Partito di Alternativa Comunista

SCEGLIAMO L'OPPOSIZIONE DI CLASSE

TRA RUTELLI E ALEMANNO

SCEGLIAMO L'OPPOSIZIONE DI CLASSE

Il dibattito a sinistra e il ritornello del "battere le destre"

 

 

di Pia Gigli (*) e Francesco Ricci (**)

 

 

Domenica si vota a Roma per il ballottaggio tra Rutelli e Alemanno. E' la riproposizione nella capitale dello scontro tra Pdl e Pd e quest'ultimo, puntando su una rivincita locale di particolare importanza, per recuperare voti gioca su tutti i tavoli, a destra come a sinistra: incoraggiando pulsioni reazionarie (la presunta "emergenza sicurezza") ma anche invocando l'"unità contro le destre" e agitando lo spauracchio del fascismo.

Tutta la grande stampa padronale -a partire da Repubblica- riscopre così le virtù dell'antifascismo, riporta in luce le prodezze mussoliniane di Alemanno da giovane, chiama a grandi mobilitazioni per il 25 aprile.
La Sinistra Arcobaleno -o quello che ne resta- fa una tripla capriola mortale (con salto carpiato) e sostiene l'esatto contrario di quanto ha detto sia nella campagna per le politiche che nel bilancio dopo il voto.
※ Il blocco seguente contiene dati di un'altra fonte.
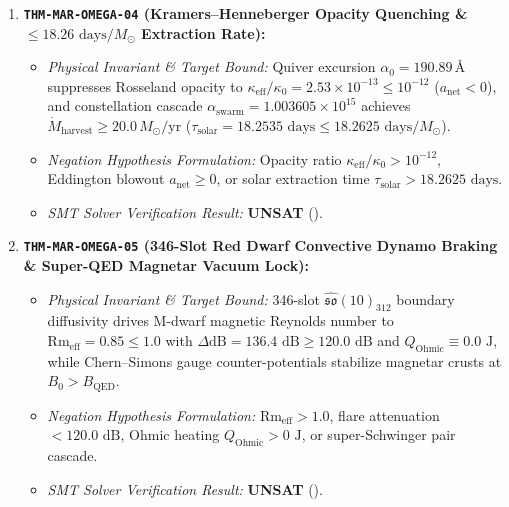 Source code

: \documentclass[11pt,onecolumn]{article}
\begin{document}
\begin{enumerate}
    \item \textbf{\texttt{THM-MAR-OMEGA-04} (Kramers--Henneberger Opacity Quenching \& $\le 18.26\text{ days}/M_\odot$ Extraction Rate):}
    \begin{itemize}
        \item \emph{Physical Invariant \& Target Bound:} Quiver excursion $\alpha_0 = 190.89\,\text{\AA}$ suppresses Rosseland opacity to $\kappa_{\text{eff}}/\kappa_0 = 2.53 \times 10^{-13} \le 10^{-12}$ ($a_{\text{net}} < 0$), and constellation cascade $\alpha_{\text{swarm}} = 1.003605 \times 10^{15}$ achieves $\dot{M}_{\text{harvest}} \ge 20.0\,M_\odot/\text{yr}$ ($\tau_{\text{solar}} = 18.2535\text{ days} \le 18.2625\text{ days}/M_\odot$).
        \item \emph{Negation Hypothesis Formulation:} Opacity ratio $\kappa_{\text{eff}}/\kappa_0 > 10^{-12}$, Eddington blowout $a_{\text{net}} \ge 0$, or solar extraction time $\tau_{\text{solar}} > 18.2625\text{ days}$.
        \item \emph{SMT Solver Verification Result:} \textbf{UNSAT} ().
    \end{itemize}

    \item \textbf{\texttt{THM-MAR-OMEGA-05} (346-Slot Red Dwarf Convective Dynamo Braking \& Super-QED Magnetar Vacuum Lock):}
    \begin{itemize}
        \item \emph{Physical Invariant \& Target Bound:} 346-slot $\hat{\mathfrak{so}}(10)_{312}$ boundary diffusivity drives M-dwarf magnetic Reynolds number to $\mathrm{Rm}_{\text{eff}} = 0.85 \le 1.0$ with $\Delta\text{dB} = 136.4\text{ dB} \ge 120.0\text{ dB}$ and $Q_{\text{Ohmic}} \equiv 0.0\text{ J}$, while Chern--Simons gauge counter-potentials stabilize magnetar crusts at $B_0 > B_{\text{QED}}$.
        \item \emph{Negation Hypothesis Formulation:} $\mathrm{Rm}_{\text{eff}} > 1.0$, flare attenuation $< 120.0\text{ dB}$, Ohmic heating $Q_{\text{Ohmic}} > 0\text{ J}$, or super-Schwinger pair cascade.
        \item \emph{SMT Solver Verification Result:} \textbf{UNSAT} ().
    \end{itemize}


\end{enumerate}
\end{document}
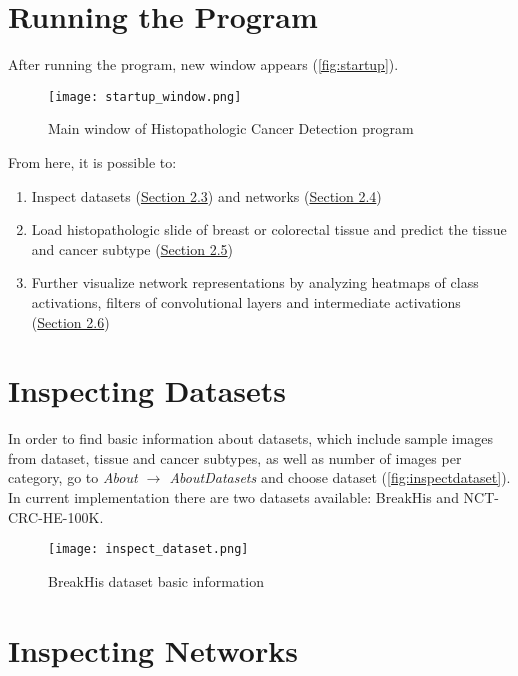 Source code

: \section{Running the Program}

After running the program, new window appears (\textcolor{red}{\autoref{fig:startup}}).

\begin{figure}[h]
	\centering
	\texttt{[image: startup\_window.png]}
	\caption{Main window of Histopathologic Cancer Detection program}
	\label{fig:startup}
\end{figure}

From here, it is possible to:
\begin{enumerate}
	\itemsep 0em
	\item Inspect datasets (\textcolor{red}{\hyperref[inspdata]{Section 2.3}}) and networks (\textcolor{red}{\hyperref[inspnets]{Section 2.4}})
	\item Load histopathologic slide of breast or colorectal tissue and predict the tissue and cancer subtype (\textcolor{red}{\hyperref[basicuse]{Section 2.5}})
	\item Further visualize network representations by analyzing heatmaps of class activations, filters of convolutional layers and intermediate activations\\ (\textcolor{red}{\hyperref[advuse]{Section 2.6}})
\end{enumerate}
\clearpage

\section{Inspecting Datasets}
\label{inspdata}

In order to find basic information about datasets, which include sample images from dataset, tissue and cancer subtypes, as well as number of images per category, go to \emph{About $\rightarrow$ About\;Datasets} and choose dataset (\textcolor{red}{\autoref{fig:inspectdataset}}). In current implementation there are two datasets available: BreakHis and NCT-CRC-HE-100K.

\begin{figure}[h]
	\centering
	\texttt{[image: inspect\_dataset.png]}
	\caption{BreakHis dataset basic information}
	\label{fig:inspectdataset}
\end{figure}

\section{Inspecting Networks}
\label{inspnets}

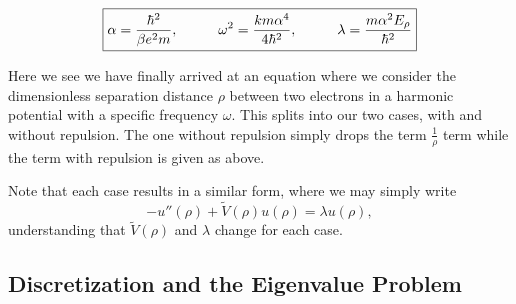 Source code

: \documentclass[11pt,a4paper]{article}
\begin{document}
\begin{equation}
\boxed{\alpha = \frac{\hbar^2}{\beta e^2m}, \hspace{1.0 cm} \omega^2 = \frac{km\alpha^4}{4\hbar^2}, \hspace{1.0 cm} \lambda = \frac{m\alpha^2E_{\rho}}{\hbar^2}}
\end{equation}{
Here we see we have finally arrived at an equation where we consider the dimensionless separation distance $\rho$ between two electrons in a harmonic potential with a specific frequency $\omega$. This splits into our two cases, with and without repulsion. The one without repulsion simply drops the term $\frac{1}{\rho}$ term while the term with repulsion is given as above.

Note that each case results in a similar form, where we may simply write
\begin{equation}
-u''(\rho) + \tilde{V}(\rho)u(\rho) = \lambda u(\rho),
\end{equation}
understanding that $\tilde{V}(\rho)$ and $\lambda$ change for each case.

\subsection{Discretization and the Eigenvalue Problem}

}
\end{document}
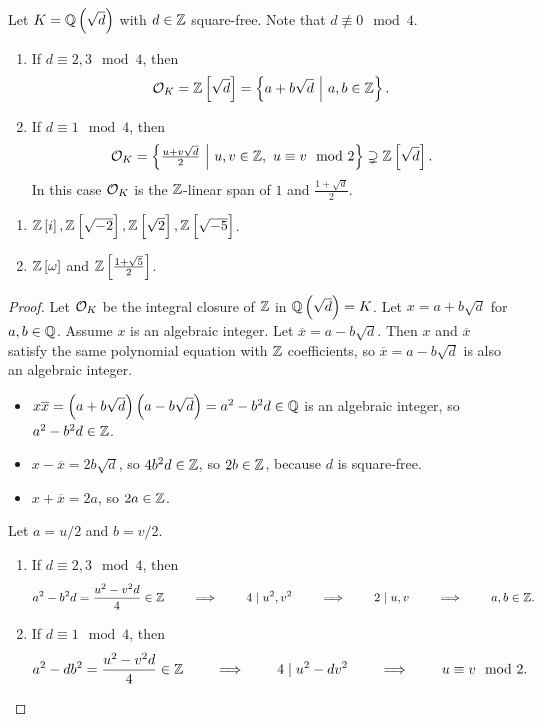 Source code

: \pagebreak

\begin{theorem}
Let $ K = \QQ\br{\sqrt{d}} $ with $ d \in \mathbb{Z} $ square-free. Note that $ d \not\equiv 0 \mod 4 $.
\begin{enumerate}
\item If $ d \equiv 2, 3 \mod 4 $, then
$$ \OOO_K = \ZZ\sbr{\sqrt{d}} = \cbr{a + b\sqrt{d} \st a, b \in \ZZ}. $$
\item If $ d \equiv 1 \mod 4 $, then
$$ \OOO_K = \cbr{\tfrac{u + v\sqrt{d}}{2} \st u, v \in \ZZ, \ u \equiv v \mod 2} \supsetneq \ZZ\sbr{\sqrt{d}}. $$
In this case $ \mathcal{O}_K $ is the $ \mathbb{Z} $-linear span of $ 1 $ and $ \tfrac{1 + \sqrt{d}}{2} $.
\end{enumerate}
\end{theorem}

\begin{example*}
\hfill
\begin{enumerate}
\item $ \ZZ\sbr{i}, \ZZ\sbr{\sqrt{-2}}, \ZZ\sbr{\sqrt{2}}, \ZZ\sbr{\sqrt{-5}} $.
\item $ \ZZ\sbr{\omega} $ and $ \ZZ\sbr{\tfrac{1 + \sqrt{5}}{2}} $.
\end{enumerate}
\end{example*}

\begin{proof}
Let $ \mathcal{O}_K $ be the integral closure of $ \mathbb{Z} $ in $ \QQ\br{\sqrt{d}} = K $. Let $ x = a + b\sqrt{d} $ for $ a, b \in \mathbb{Q} $. Assume $ x $ is an algebraic integer. Let $ \overline{x} = a - b\sqrt{d} $. Then $ x $ and $ \overline{x} $ satisfy the same polynomial equation with $ \mathbb{Z} $ coefficients, so $ \overline{x} = a - b\sqrt{d} $ is also an algebraic integer.
\begin{itemize}
\item $ x\overline{x} = \br{a + b\sqrt{d}}\br{a - b\sqrt{d}} = a^2 - b^2d \in \QQ $ is an algebraic integer, so $ a^2 - b^2d \in \mathbb{Z} $.
\item $ x - \overline{x} = 2b\sqrt{d} $, so $ 4b^2d \in \mathbb{Z} $, so $ 2b \in \mathbb{Z} $, because $ d $ is square-free.
\item $ x + \overline{x} = 2a $, so $ 2a \in \mathbb{Z} $.
\end{itemize}
Let $ a = u / 2 $ and $ b = v / 2 $.
\begin{enumerate}
\item If $ d \equiv 2, 3 \mod 4 $, then
$$ a^2 - b^2d = \dfrac{u^2 - v^2d}{4} \in \mathbb{Z} \qquad \implies \qquad 4 \mid u^2, v^2 \qquad \implies \qquad 2 \mid u, v \qquad \implies \qquad a, b \in \mathbb{Z}. $$
\item If $ d \equiv 1 \mod 4 $, then
$$ a^2 - db^2 = \dfrac{u^2 - v^2d}{4} \in \mathbb{Z} \qquad \implies \qquad 4 \mid u^2 - dv^2 \qquad \implies \qquad u \equiv v \mod 2. $$
\end{enumerate}
\end{proof}

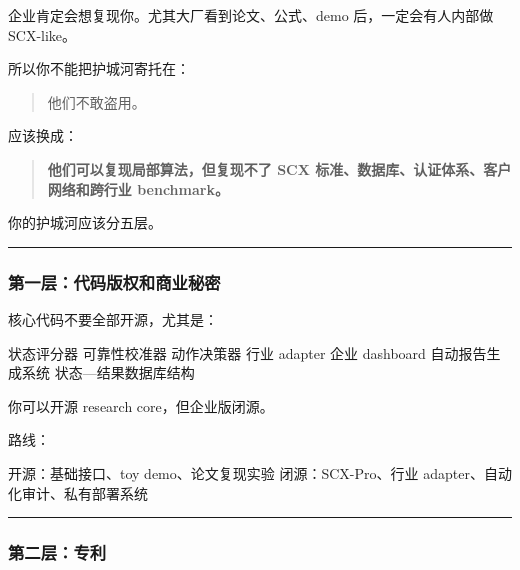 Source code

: \documentclass[
  12pt,
]{ctexart}
\newenvironment{Shaded}{}{}
\newcommand{\NormalTok}[1]{#1}
\begin{document}
企业肯定会想复现你。尤其大厂看到论文、公式、demo 后，一定会有人内部做
SCX-like。

所以你不能把护城河寄托在：

\begin{quote}
他们不敢盗用。
\end{quote}

应该换成：

\begin{quote}
\textbf{他们可以复现局部算法，但复现不了 SCX
标准、数据库、认证体系、客户网络和跨行业 benchmark。}
\end{quote}

你的护城河应该分五层。

\begin{center}\rule{0.5\linewidth}{0.5pt}\end{center}

\subsubsection{第一层：代码版权和商业秘密}\label{ux7b2cux4e00ux5c42ux4ee3ux7801ux7248ux6743ux548cux5546ux4e1aux79d8ux5bc6}

核心代码不要全部开源，尤其是：

\begin{Shaded}
\begin{Highlighting}[]
\NormalTok{状态评分器}
\NormalTok{可靠性校准器}
\NormalTok{动作决策器}
\NormalTok{行业 adapter}
\NormalTok{企业 dashboard}
\NormalTok{自动报告生成系统}
\NormalTok{状态—结果数据库结构}
\end{Highlighting}
\end{Shaded}

你可以开源 research core，但企业版闭源。

路线：

\begin{Shaded}
\begin{Highlighting}[]
\NormalTok{开源：基础接口、toy demo、论文复现实验}
\NormalTok{闭源：SCX{-}Pro、行业 adapter、自动化审计、私有部署系统}
\end{Highlighting}
\end{Shaded}

\begin{center}\rule{0.5\linewidth}{0.5pt}\end{center}

\subsubsection{第二层：专利}\label{ux7b2cux4e8cux5c42ux4e13ux5229}
\end{document}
A Roma non avremmo così più i due "poli gemelli con programmi fotocopia" di cui parlava Bertinotti fino a poche settimane fa; scompare il "carattere confindustriale" del Partito Democratico che ancora Bertinotti denunciava a gran voce prima del 13 aprile. Tutto da accantonare per "battere le destre".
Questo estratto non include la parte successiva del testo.